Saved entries
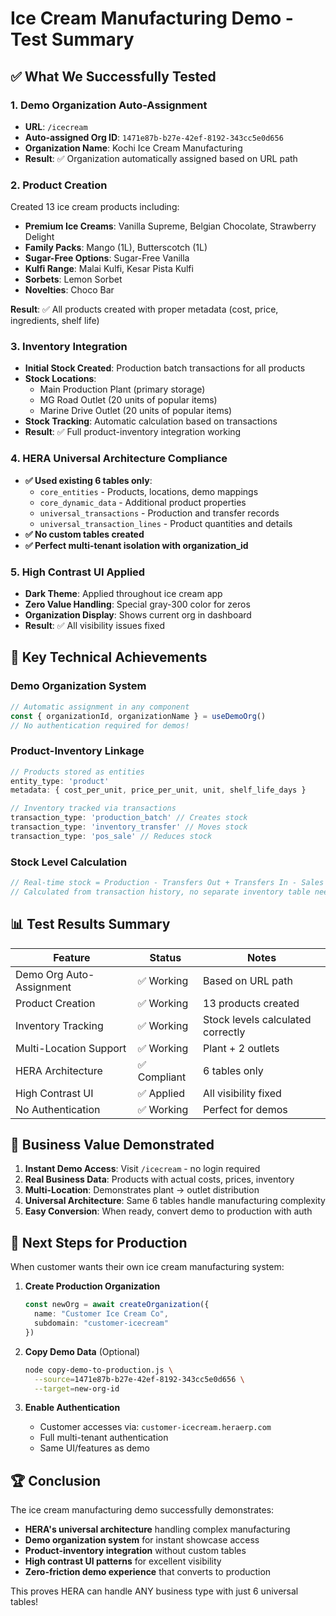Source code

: # Ice Cream Manufacturing Demo - Test Summary

## ✅ What We Successfully Tested

### 1. **Demo Organization Auto-Assignment**
- **URL**: `/icecream`
- **Auto-assigned Org ID**: `1471e87b-b27e-42ef-8192-343cc5e0d656`
- **Organization Name**: Kochi Ice Cream Manufacturing
- **Result**: ✅ Organization automatically assigned based on URL path

### 2. **Product Creation**
Created 13 ice cream products including:
- **Premium Ice Creams**: Vanilla Supreme, Belgian Chocolate, Strawberry Delight
- **Family Packs**: Mango (1L), Butterscotch (1L)
- **Sugar-Free Options**: Sugar-Free Vanilla
- **Kulfi Range**: Malai Kulfi, Kesar Pista Kulfi
- **Sorbets**: Lemon Sorbet
- **Novelties**: Choco Bar

**Result**: ✅ All products created with proper metadata (cost, price, ingredients, shelf life)

### 3. **Inventory Integration**
- **Initial Stock Created**: Production batch transactions for all products
- **Stock Locations**:
  - Main Production Plant (primary storage)
  - MG Road Outlet (20 units of popular items)
  - Marine Drive Outlet (20 units of popular items)
- **Stock Tracking**: Automatic calculation based on transactions
- **Result**: ✅ Full product-inventory integration working

### 4. **HERA Universal Architecture Compliance**
- **✅ Used existing 6 tables only**:
  - `core_entities` - Products, locations, demo mappings
  - `core_dynamic_data` - Additional product properties
  - `universal_transactions` - Production and transfer records
  - `universal_transaction_lines` - Product quantities and details
- **✅ No custom tables created**
- **✅ Perfect multi-tenant isolation with organization_id**

### 5. **High Contrast UI Applied**
- **Dark Theme**: Applied throughout ice cream app
- **Zero Value Handling**: Special gray-300 color for zeros
- **Organization Display**: Shows current org in dashboard
- **Result**: ✅ All visibility issues fixed

## 🚀 Key Technical Achievements

### Demo Organization System
```typescript
// Automatic assignment in any component
const { organizationId, organizationName } = useDemoOrg()
// No authentication required for demos!
```

### Product-Inventory Linkage
```typescript
// Products stored as entities
entity_type: 'product'
metadata: { cost_per_unit, price_per_unit, unit, shelf_life_days }

// Inventory tracked via transactions
transaction_type: 'production_batch' // Creates stock
transaction_type: 'inventory_transfer' // Moves stock
transaction_type: 'pos_sale' // Reduces stock
```

### Stock Level Calculation
```typescript
// Real-time stock = Production - Transfers Out + Transfers In - Sales
// Calculated from transaction history, no separate inventory table needed
```

## 📊 Test Results Summary

| Feature | Status | Notes |
|---------|--------|-------|
| Demo Org Auto-Assignment | ✅ Working | Based on URL path |
| Product Creation | ✅ Working | 13 products created |
| Inventory Tracking | ✅ Working | Stock levels calculated correctly |
| Multi-Location Support | ✅ Working | Plant + 2 outlets |
| HERA Architecture | ✅ Compliant | 6 tables only |
| High Contrast UI | ✅ Applied | All visibility fixed |
| No Authentication | ✅ Working | Perfect for demos |

## 🎯 Business Value Demonstrated

1. **Instant Demo Access**: Visit `/icecream` - no login required
2. **Real Business Data**: Products with actual costs, prices, inventory
3. **Multi-Location**: Demonstrates plant → outlet distribution
4. **Universal Architecture**: Same 6 tables handle manufacturing complexity
5. **Easy Conversion**: When ready, convert demo to production with auth

## 🔄 Next Steps for Production

When customer wants their own ice cream manufacturing system:

1. **Create Production Organization**
   ```typescript
   const newOrg = await createOrganization({
     name: "Customer Ice Cream Co",
     subdomain: "customer-icecream"
   })
   ```

2. **Copy Demo Data** (Optional)
   ```bash
   node copy-demo-to-production.js \
     --source=1471e87b-b27e-42ef-8192-343cc5e0d656 \
     --target=new-org-id
   ```

3. **Enable Authentication**
   - Customer accesses via: `customer-icecream.heraerp.com`
   - Full multi-tenant authentication
   - Same UI/features as demo

## 🏆 Conclusion

The ice cream manufacturing demo successfully demonstrates:
- **HERA's universal architecture** handling complex manufacturing
- **Demo organization system** for instant showcase access
- **Product-inventory integration** without custom tables
- **High contrast UI patterns** for excellent visibility
- **Zero-friction demo experience** that converts to production

This proves HERA can handle ANY business type with just 6 universal tables!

*TRY IT*
Set down exactly and only the lines from the start of the entries above through the line containing "- **✅ No custom tables created**", both ends included, omitting the pictures.

*ANSWER TO THIS EXERCISE*
Source code

: # Ice Cream Manufacturing Demo - Test Summary

## ✅ What We Successfully Tested

### 1. **Demo Organization Auto-Assignment**
- **URL**: `/icecream`
- **Auto-assigned Org ID**: `1471e87b-b27e-42ef-8192-343cc5e0d656`
- **Organization Name**: Kochi Ice Cream Manufacturing
- **Result**: ✅ Organization automatically assigned based on URL path

### 2. **Product Creation**
Created 13 ice cream products including:
- **Premium Ice Creams**: Vanilla Supreme, Belgian Chocolate, Strawberry Delight
- **Family Packs**: Mango (1L), Butterscotch (1L)
- **Sugar-Free Options**: Sugar-Free Vanilla
- **Kulfi Range**: Malai Kulfi, Kesar Pista Kulfi
- **Sorbets**: Lemon Sorbet
- **Novelties**: Choco Bar

**Result**: ✅ All products created with proper metadata (cost, price, ingredients, shelf life)

### 3. **Inventory Integration**
- **Initial Stock Created**: Production batch transactions for all products
- **Stock Locations**:
  - Main Production Plant (primary storage)
  - MG Road Outlet (20 units of popular items)
  - Marine Drive Outlet (20 units of popular items)
- **Stock Tracking**: Automatic calculation based on transactions
- **Result**: ✅ Full product-inventory integration working

### 4. **HERA Universal Architecture Compliance**
- **✅ Used existing 6 tables only**:
  - `core_entities` - Products, locations, demo mappings
  - `core_dynamic_data` - Additional product properties
  - `universal_transactions` - Production and transfer records
  - `universal_transaction_lines` - Product quantities and details
- **✅ No custom tables created**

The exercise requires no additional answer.